Prime Minister Scott Morrison has reportedly agreed to change the safeguards if four moderate Liberal backbenchers support the ratification of the Religious Discrimination Bill. He also wants the bill to be passed before the next federal election.

The four Liberal MPs are Katie Allen, Angie Bell, Fiona Martin and Dave Sharma.

SMH reported Michaelia Cash, the Attorney General, stated in a submission to the inquiry that “the new law ‘would allow a religious school to consider a person’s religious beliefs about issues such as sexuality’ if it is part of its religious ‘doctrines, tenets, beliefs or teachings.’

“Section 38.3 of the Sex Discrimination Act… allows religious schools to discriminate against another person because of sexual orientation, gender identity, marital or relationship status or pregnancy.”

LGBTQI Teachers Worried About Losing Their Jobs

Many LGBTQI teachers at religious schools are worried they will lose their jobs or face discrimination once the bill is passed.

Lesbian high school teacher Steph Lentz was dismissed from her position at Sydney’s Covenant Christian College in January last year.

The Anglican church defended its dismissal of Lentz in December of that same year.
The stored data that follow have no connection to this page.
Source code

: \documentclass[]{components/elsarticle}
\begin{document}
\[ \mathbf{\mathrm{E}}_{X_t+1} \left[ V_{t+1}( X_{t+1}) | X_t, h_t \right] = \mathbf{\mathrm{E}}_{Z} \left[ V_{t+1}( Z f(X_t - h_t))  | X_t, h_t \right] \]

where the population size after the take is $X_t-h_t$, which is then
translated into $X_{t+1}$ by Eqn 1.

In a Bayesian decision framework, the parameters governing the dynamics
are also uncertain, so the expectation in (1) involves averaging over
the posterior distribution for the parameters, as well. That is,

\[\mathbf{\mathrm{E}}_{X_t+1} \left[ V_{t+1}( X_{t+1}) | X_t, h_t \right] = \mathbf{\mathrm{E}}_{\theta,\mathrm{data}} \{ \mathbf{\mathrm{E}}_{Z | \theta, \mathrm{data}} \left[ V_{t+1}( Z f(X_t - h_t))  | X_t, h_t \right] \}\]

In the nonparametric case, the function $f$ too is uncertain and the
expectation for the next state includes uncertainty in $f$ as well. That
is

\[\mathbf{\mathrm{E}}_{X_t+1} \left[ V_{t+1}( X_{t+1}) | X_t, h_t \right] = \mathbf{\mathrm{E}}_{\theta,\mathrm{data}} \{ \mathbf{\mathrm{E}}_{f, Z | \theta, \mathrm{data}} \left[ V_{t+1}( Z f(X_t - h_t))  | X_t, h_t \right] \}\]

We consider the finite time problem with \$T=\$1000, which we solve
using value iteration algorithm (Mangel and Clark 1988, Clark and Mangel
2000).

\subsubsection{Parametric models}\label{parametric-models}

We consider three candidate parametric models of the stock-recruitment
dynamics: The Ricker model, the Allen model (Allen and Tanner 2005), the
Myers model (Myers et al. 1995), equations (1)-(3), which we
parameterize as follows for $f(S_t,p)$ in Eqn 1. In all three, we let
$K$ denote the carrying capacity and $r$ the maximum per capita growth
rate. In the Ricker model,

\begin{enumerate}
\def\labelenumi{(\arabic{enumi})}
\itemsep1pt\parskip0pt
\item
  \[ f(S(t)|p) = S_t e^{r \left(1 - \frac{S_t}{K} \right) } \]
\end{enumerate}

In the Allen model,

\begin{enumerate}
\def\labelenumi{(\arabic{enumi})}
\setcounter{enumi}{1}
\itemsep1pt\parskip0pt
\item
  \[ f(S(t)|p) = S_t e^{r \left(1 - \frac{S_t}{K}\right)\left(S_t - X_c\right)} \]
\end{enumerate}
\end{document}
In its defence, it cited an opinion piece she wrote for the Sydney Morning Herald and The Age.

Lentz stated in the article that she was fired because of her belief that “a person can be Christian and be gay.”

Guardian Australia has reported that the Australian Catholic Bishops Conference and Sydney Anglicans, along with the Australian Christian Lobby and Christian Schools Australia, support the contentious bill.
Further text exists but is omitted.